Post by nicole » 22 May 2019, 12:20

thoreau wrote:
22 May 2019, 12:10
Fair enough. But whether you call the fetus a trespasser or a part of her body, the whole issue is whether that fetus has some moral status or right that might over-ride her right to self-determination. And Hughes' argument is that these things exist along continua and we just have to accept some arbitrary cutoffs. Because otherwise you will have to choose between allowing abortion at 35 weeks or state legislators trying to ban contraceptives if they prevent implantation of fertilized eggs. And 99.9% of people would prefer neither of those policies.
There's way more to criticize about that part of the substance. Like this:
Science can discover many important facts, such as the age at which humans reach sexual maturity (earlier than 18), or the age at which the prefrontal cortex fully develops (later than 18). But science alone cannot tell us when a “child” becomes an “adult.” Biological facts may be relevant to that question, but it can’t be answered by biology alone. In the end, most Western democracies draw the line somewhere between 16 and 18 years-old—not because science says so, and not because some moment of instantaneous transformation happens during this period of adolescence, but because it seems reasonable based on all of the ethically relevant factors.
What are the ethically relevant factors, and what reason is there for saying that the choice of 16 or 18 is "reasonable" based on them? He doesn't even examine the question!
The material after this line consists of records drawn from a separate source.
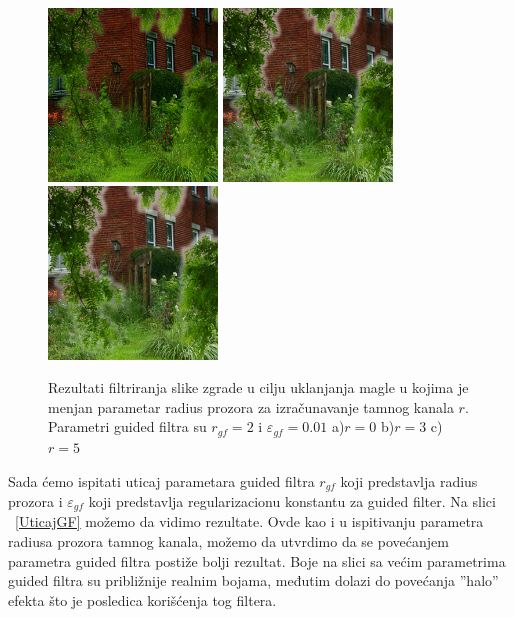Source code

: \documentclass[a4paper,12pt,titlepage]{article}
\begin{document}
\begin{figure}[ht!]
\centering
\includegraphics[width=45mm]{img/hazeResDC0.png}
\includegraphics[width=45mm]{img/hazeResDC3.png}
\includegraphics[width=45mm]{img/hazeResDC5.png}
\caption{Rezultati filtriranja slike zgrade u cilju uklanjanja magle u kojima je menjan parametar radius prozora za izračunavanje tamnog kanala $r$. Parametri guided filtra su $r_{gf} = 2$ i  $\varepsilon_{gf} = 0.01$ a)$r = 0$ b)$r = 3$ c)$r = 5$}
\label{UticajRdc}
\end{figure}  

Sada ćemo ispitati uticaj parametara guided filtra $r_{gf}$ koji predstavlja radius prozora i $\varepsilon_{gf}$ koji predstavlja  regularizacionu konstantu za guided filter. Na slici ~\ref{UticajGF} možemo da vidimo rezultate. Ovde kao i u ispitivanju parametra radiusa prozora tamnog kanala, možemo da utvrdimo da se povećanjem parametra guided filtra postiže bolji rezultat. Boje na slici sa većim parametrima guided filtra su približnije realnim bojama, međutim dolazi do povećanja ''halo'' efekta što je posledica korišćenja tog filtera. 
\end{document}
A critic might reject this analogy. Perhaps we can draw an arbitrary line between childhood and adulthood because the stakes aren’t high, they might say. But how can we create an arbitrary line dividing human life from something less? This critique fails for two reasons. First, it’s not as if the stakes for “adulthood” are low. Somewhere in America, somebody is rotting in jail—and will be on a sex offender registry for the rest of their life—because they had sex with someone a day too soon. Those stakes aren’t quite life-and-death, but they are extremely serious. And despite the gravity of those stakes, we still rely on a somewhat arbitrary judgment because we lack a decisive alternative.
Leave it to him to worry only about the "adult" in that situation being harmed. The stakes are years of systematic oppression across all of society! For every child in the world!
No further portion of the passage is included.